About this exercise: Please repeat the records below exactly, from the first line through the line containing "- fix tests", and nothing more.

Source material:
◆ ◆ ◆ ◆ ◆
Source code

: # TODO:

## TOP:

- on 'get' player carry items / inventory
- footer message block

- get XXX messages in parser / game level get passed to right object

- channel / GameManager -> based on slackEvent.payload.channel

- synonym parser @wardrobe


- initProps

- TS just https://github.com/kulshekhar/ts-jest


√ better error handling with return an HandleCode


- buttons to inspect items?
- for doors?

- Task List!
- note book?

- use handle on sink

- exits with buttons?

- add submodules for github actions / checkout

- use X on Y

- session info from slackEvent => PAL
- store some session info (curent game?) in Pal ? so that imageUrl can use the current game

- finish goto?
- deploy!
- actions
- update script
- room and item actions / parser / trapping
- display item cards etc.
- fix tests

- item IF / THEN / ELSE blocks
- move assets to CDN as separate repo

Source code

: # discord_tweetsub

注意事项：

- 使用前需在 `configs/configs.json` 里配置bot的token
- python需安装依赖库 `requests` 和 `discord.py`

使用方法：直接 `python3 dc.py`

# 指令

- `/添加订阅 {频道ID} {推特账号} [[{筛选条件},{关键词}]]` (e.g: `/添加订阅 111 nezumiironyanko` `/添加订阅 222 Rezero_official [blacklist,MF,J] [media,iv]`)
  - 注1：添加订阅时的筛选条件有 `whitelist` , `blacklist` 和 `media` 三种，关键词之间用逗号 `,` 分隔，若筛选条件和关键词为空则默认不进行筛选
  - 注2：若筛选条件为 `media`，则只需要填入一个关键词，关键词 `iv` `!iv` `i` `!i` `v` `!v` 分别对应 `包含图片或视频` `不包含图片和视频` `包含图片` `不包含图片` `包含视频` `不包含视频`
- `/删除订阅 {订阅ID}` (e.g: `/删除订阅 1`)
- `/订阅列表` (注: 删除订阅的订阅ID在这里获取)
◆ ◆ ◆ ◆ ◆
Finished task:
Source code

: # TODO:

## TOP:

- on 'get' player carry items / inventory
- footer message block

- get XXX messages in parser / game level get passed to right object

- channel / GameManager -> based on slackEvent.payload.channel

- synonym parser @wardrobe


- initProps

- TS just https://github.com/kulshekhar/ts-jest


√ better error handling with return an HandleCode


- buttons to inspect items?
- for doors?

- Task List!
- note book?

- use handle on sink

- exits with buttons?

- add submodules for github actions / checkout

- use X on Y

- session info from slackEvent => PAL
- store some session info (curent game?) in Pal ? so that imageUrl can use the current game

- finish goto?
- deploy!
- actions
- update script
- room and item actions / parser / trapping
- display item cards etc.
- fix tests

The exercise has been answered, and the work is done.